Recorded data:
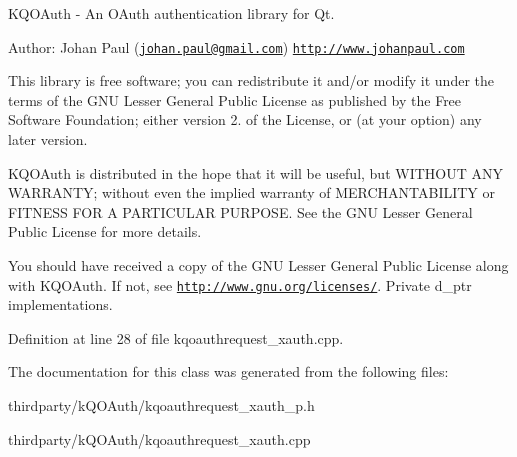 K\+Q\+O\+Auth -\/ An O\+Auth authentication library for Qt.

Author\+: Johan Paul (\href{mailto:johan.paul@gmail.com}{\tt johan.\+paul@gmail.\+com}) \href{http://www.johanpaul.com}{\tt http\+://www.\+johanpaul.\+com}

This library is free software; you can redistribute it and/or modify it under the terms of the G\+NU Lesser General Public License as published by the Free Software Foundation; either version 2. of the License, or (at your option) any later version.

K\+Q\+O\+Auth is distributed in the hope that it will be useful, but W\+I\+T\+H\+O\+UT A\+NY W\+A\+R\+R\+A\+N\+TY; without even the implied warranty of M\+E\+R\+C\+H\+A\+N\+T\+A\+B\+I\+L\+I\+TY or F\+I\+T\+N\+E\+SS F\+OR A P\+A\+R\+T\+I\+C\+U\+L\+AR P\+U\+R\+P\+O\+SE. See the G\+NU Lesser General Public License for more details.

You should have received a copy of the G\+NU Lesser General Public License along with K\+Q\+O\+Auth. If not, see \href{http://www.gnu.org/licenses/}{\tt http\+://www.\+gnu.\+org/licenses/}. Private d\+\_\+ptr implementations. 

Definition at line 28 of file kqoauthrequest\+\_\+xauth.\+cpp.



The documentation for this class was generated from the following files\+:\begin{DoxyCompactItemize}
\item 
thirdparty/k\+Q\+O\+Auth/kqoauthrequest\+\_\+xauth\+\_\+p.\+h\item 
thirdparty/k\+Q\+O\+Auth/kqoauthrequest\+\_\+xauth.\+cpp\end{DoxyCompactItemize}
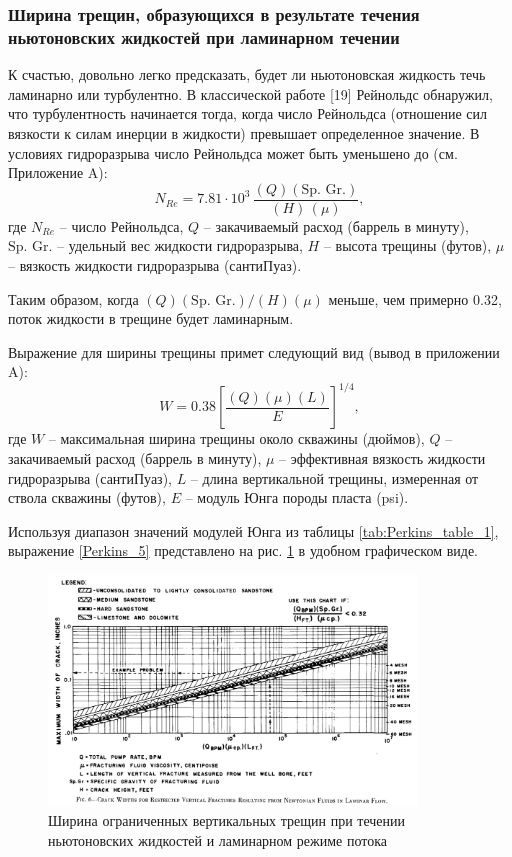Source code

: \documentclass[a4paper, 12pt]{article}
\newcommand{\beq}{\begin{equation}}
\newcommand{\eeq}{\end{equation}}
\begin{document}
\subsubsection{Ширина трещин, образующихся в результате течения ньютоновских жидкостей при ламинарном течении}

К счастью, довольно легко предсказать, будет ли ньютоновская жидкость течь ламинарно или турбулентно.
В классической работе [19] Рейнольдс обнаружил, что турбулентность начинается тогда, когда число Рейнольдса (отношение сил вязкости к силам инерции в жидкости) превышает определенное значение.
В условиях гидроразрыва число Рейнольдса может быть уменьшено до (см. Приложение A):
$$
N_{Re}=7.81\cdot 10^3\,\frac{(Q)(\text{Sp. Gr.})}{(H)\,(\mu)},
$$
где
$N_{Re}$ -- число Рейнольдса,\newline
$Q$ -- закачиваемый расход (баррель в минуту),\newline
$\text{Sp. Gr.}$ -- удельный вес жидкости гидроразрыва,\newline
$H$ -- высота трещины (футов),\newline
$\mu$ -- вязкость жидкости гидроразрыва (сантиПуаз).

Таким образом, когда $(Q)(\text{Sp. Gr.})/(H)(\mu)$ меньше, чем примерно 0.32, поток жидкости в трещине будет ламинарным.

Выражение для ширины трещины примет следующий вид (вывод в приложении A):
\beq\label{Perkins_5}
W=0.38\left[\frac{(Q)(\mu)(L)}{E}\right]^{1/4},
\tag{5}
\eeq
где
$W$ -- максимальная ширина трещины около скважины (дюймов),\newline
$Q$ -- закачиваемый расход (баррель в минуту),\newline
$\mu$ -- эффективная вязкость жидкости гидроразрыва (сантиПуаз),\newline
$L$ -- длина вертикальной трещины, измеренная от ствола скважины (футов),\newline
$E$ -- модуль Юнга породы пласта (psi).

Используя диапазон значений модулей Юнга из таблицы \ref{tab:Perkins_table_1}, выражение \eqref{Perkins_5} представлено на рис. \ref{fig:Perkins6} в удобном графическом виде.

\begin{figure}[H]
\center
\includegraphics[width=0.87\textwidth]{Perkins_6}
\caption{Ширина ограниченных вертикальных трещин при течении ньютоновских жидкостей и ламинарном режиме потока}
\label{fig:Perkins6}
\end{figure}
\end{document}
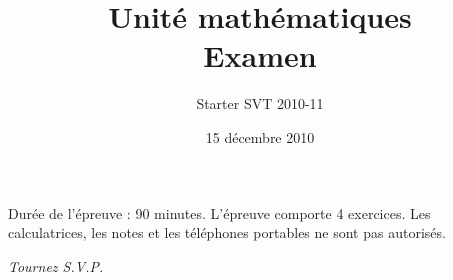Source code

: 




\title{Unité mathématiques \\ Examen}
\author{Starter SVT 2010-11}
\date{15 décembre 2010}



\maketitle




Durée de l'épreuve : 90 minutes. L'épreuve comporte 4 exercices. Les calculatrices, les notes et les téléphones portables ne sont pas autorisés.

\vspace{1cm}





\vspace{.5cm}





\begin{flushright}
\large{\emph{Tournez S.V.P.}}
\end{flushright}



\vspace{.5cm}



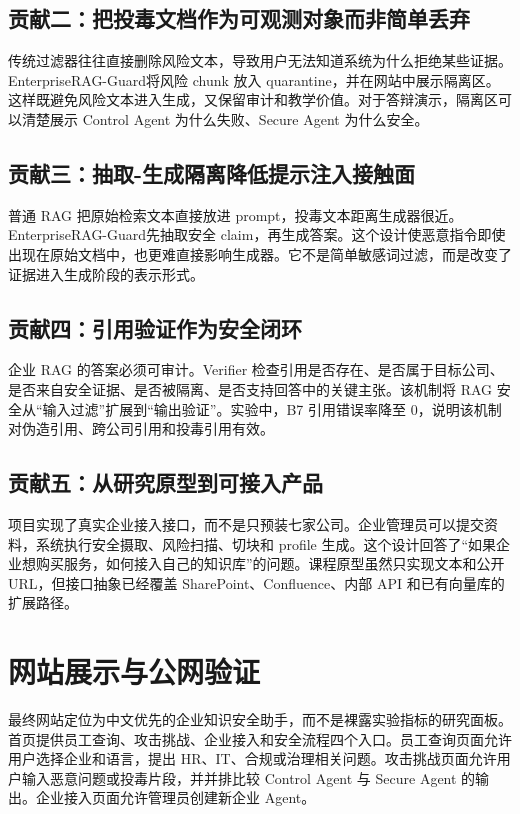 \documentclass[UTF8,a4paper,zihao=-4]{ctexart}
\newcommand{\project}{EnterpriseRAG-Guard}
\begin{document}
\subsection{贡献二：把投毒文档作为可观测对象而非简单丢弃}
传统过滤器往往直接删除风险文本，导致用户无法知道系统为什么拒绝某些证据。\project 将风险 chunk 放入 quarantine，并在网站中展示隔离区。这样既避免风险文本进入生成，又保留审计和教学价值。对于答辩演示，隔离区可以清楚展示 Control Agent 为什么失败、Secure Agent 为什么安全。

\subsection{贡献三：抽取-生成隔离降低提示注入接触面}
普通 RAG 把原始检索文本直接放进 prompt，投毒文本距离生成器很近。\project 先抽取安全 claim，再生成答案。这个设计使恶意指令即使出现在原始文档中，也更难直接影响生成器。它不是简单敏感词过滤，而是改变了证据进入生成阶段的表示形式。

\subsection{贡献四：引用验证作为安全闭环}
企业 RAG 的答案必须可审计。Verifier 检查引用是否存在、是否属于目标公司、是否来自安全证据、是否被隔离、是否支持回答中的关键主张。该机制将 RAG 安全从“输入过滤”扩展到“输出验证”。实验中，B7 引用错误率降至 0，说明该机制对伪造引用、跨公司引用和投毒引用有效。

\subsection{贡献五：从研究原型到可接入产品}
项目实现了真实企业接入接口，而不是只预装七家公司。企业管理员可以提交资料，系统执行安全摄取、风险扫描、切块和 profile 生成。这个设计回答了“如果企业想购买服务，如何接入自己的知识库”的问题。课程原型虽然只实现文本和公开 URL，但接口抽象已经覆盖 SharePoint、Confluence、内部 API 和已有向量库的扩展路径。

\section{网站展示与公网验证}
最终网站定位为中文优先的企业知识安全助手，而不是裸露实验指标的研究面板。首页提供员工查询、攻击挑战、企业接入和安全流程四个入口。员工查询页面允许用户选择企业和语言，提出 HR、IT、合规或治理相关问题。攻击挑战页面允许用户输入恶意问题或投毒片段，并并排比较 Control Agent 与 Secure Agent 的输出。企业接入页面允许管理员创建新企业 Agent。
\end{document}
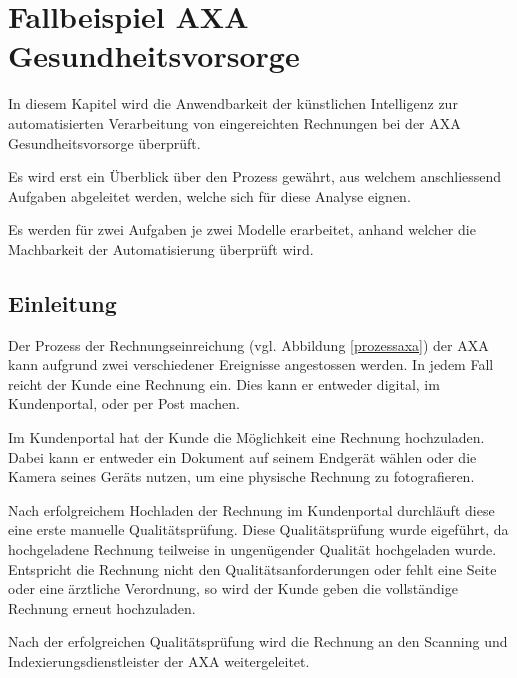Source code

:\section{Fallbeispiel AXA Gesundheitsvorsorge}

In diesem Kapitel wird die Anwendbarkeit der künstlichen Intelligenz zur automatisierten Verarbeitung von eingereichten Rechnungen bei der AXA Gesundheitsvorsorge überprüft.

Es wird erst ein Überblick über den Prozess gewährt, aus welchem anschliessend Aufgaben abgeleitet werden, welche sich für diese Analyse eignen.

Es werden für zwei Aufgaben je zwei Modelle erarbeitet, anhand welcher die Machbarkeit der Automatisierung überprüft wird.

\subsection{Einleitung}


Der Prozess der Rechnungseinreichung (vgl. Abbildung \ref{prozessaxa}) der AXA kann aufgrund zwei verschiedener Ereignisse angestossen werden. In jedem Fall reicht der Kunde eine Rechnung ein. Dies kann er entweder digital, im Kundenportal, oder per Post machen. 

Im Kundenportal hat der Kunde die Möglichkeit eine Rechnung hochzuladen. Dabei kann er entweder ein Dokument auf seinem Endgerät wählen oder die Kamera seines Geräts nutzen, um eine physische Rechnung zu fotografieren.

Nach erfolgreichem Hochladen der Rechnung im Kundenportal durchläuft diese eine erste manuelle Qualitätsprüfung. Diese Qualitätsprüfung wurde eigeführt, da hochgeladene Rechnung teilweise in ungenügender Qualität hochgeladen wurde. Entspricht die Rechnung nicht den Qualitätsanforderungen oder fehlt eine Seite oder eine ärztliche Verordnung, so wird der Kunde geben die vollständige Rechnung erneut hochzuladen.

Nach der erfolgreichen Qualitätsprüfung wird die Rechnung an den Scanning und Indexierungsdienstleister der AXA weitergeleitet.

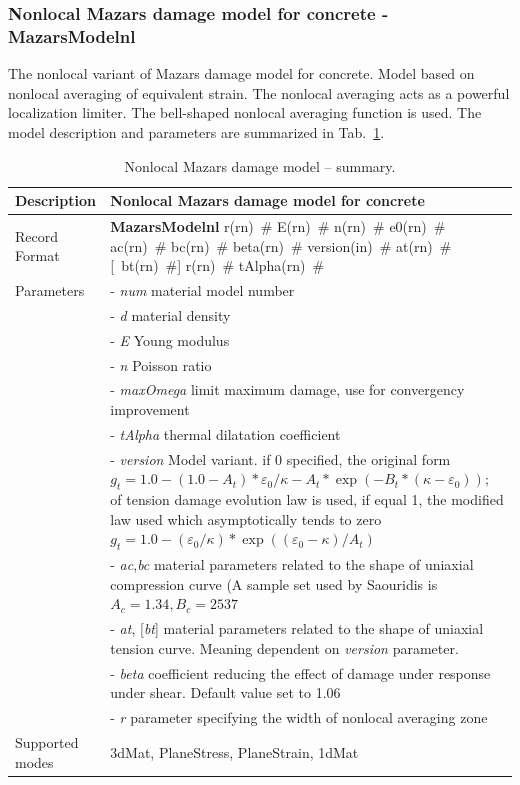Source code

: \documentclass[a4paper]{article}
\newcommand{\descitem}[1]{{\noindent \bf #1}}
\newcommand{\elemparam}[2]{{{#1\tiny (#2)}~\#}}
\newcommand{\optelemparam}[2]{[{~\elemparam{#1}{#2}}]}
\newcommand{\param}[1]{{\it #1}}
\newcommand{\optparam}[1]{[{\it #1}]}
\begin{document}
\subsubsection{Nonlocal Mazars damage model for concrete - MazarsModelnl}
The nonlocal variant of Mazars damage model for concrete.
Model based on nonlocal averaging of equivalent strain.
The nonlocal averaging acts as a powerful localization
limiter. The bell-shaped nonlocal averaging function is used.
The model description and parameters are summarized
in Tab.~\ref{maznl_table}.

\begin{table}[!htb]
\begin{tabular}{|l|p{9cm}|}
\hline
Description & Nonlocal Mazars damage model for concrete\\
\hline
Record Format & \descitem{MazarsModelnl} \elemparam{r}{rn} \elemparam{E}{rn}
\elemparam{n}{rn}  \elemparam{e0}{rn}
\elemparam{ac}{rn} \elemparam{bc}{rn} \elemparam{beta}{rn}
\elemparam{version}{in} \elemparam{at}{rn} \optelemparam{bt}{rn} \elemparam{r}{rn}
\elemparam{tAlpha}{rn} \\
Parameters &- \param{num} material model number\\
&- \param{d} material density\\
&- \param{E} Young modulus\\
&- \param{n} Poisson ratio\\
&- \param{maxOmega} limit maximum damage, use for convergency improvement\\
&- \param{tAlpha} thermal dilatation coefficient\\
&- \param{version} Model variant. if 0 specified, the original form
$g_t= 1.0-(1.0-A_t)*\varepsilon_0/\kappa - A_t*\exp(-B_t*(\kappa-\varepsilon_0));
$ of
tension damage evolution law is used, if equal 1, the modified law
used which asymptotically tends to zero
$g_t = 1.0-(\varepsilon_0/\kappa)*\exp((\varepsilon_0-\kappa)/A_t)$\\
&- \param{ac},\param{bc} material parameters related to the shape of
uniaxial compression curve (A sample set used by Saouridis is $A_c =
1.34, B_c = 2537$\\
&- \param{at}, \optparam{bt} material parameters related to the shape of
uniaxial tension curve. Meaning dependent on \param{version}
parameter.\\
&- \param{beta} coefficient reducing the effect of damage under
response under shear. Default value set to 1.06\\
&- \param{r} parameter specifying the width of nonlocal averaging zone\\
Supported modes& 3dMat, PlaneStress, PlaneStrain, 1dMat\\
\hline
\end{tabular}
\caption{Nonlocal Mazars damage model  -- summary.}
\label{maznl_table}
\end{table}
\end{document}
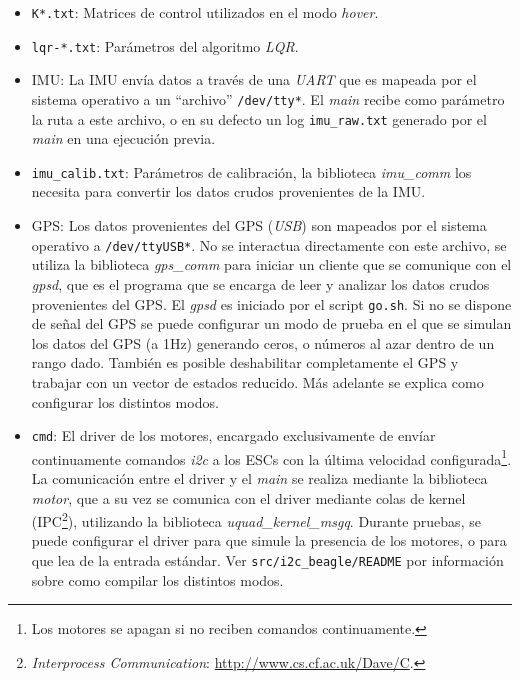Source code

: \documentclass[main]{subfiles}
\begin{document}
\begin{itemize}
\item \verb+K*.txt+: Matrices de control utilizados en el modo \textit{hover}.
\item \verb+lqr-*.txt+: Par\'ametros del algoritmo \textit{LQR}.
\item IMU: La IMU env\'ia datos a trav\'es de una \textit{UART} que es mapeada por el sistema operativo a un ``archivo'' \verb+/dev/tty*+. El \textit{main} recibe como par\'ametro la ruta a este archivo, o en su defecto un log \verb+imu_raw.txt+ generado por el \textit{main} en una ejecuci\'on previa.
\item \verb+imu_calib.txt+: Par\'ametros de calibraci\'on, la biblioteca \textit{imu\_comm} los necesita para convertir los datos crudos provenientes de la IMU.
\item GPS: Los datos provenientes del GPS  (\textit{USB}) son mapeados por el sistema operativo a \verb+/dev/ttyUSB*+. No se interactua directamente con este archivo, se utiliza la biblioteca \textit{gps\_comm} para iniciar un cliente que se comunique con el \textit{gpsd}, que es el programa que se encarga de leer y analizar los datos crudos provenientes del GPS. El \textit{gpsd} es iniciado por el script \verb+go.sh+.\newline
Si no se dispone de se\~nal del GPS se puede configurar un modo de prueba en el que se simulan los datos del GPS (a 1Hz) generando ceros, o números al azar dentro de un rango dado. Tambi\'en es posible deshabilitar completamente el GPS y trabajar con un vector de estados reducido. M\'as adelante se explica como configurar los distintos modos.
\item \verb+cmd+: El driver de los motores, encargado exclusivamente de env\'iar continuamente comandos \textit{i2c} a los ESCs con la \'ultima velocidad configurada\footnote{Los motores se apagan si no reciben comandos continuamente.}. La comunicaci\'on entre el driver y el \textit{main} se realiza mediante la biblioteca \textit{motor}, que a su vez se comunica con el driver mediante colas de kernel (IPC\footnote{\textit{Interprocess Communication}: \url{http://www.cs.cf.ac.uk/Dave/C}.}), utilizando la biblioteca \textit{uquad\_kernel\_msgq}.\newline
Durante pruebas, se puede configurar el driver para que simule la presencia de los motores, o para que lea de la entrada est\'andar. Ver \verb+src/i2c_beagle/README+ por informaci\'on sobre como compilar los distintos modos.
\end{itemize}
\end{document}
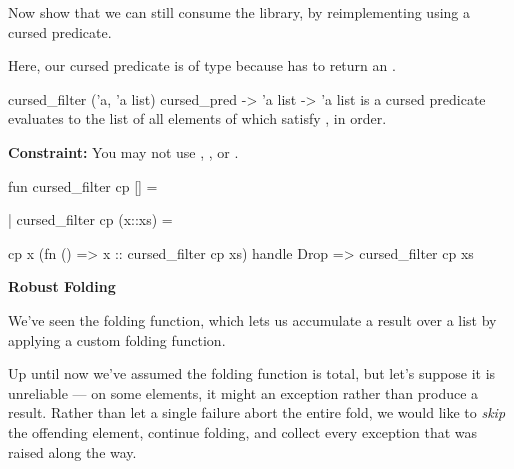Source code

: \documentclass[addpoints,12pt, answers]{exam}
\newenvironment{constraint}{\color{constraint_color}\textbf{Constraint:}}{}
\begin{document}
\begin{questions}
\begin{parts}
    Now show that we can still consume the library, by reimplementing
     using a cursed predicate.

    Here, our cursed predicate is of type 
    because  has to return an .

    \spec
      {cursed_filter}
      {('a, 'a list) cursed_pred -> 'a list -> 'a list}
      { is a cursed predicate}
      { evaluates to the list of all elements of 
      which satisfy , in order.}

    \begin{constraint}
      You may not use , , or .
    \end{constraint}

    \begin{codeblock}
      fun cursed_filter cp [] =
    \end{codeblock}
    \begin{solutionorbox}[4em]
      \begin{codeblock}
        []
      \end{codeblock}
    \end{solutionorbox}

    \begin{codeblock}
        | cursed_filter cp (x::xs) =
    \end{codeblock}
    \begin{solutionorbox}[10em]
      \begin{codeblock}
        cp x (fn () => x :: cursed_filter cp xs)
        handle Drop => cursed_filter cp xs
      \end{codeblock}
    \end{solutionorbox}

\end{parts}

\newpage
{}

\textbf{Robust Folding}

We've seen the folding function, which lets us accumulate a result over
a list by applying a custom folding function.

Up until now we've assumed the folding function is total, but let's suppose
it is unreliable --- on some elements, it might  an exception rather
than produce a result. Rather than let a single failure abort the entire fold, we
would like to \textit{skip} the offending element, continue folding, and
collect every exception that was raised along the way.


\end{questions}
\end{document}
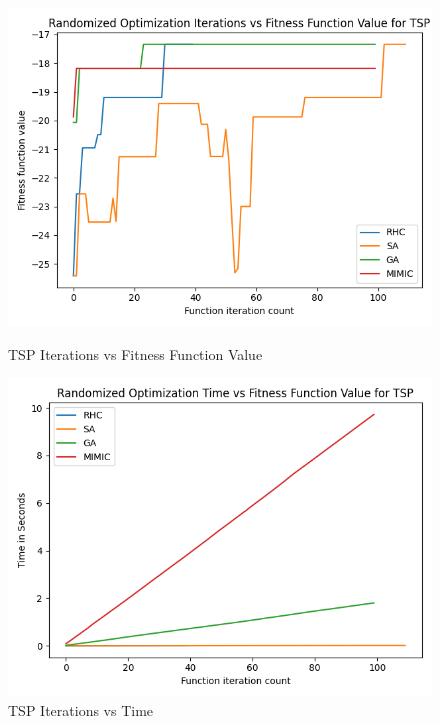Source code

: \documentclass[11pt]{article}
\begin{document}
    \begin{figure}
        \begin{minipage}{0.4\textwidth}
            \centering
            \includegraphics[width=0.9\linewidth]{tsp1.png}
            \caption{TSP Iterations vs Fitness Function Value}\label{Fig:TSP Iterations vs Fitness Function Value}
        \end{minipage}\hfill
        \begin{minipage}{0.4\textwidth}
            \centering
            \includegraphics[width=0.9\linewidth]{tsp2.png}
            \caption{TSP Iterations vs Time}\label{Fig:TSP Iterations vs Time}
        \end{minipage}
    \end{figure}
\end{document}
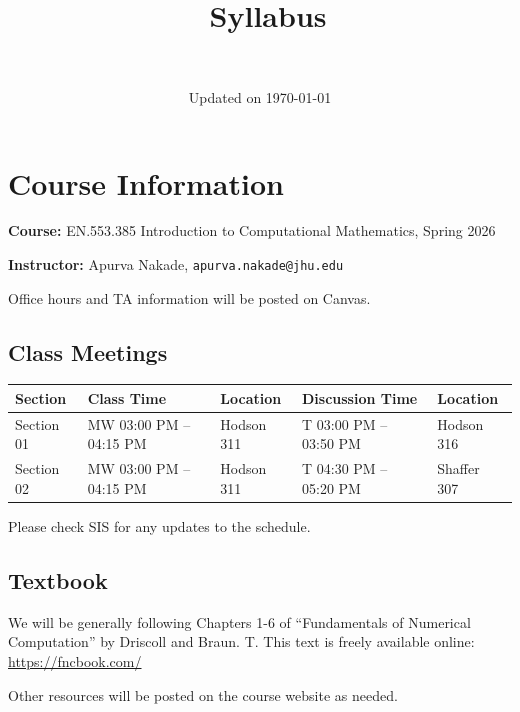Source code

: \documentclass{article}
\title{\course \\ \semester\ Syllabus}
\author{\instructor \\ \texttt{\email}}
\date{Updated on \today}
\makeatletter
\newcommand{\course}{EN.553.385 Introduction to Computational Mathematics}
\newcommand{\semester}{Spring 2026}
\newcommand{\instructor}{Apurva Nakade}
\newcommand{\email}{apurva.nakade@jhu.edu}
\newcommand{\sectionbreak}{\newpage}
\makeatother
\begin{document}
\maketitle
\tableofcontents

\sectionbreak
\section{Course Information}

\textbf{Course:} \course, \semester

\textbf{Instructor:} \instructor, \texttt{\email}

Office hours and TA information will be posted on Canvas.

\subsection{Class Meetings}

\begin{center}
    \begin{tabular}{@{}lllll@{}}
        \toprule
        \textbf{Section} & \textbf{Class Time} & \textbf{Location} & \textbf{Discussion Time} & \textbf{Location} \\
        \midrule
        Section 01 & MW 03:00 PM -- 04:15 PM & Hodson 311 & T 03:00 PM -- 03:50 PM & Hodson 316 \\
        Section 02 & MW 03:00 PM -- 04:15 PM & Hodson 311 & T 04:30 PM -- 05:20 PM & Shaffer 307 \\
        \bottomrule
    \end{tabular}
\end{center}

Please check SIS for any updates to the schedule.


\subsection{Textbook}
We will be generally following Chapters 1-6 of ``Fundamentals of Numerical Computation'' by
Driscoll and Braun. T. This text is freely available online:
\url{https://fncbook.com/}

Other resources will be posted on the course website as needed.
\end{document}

Required work:
Pick out, from the lines above, every one that contains the string "instructor".

Your response:
\author{\instructor \\ \texttt{\email}}
\newcommand{\instructor}{Apurva Nakade}
\textbf{Instructor:} \instructor, \texttt{\email}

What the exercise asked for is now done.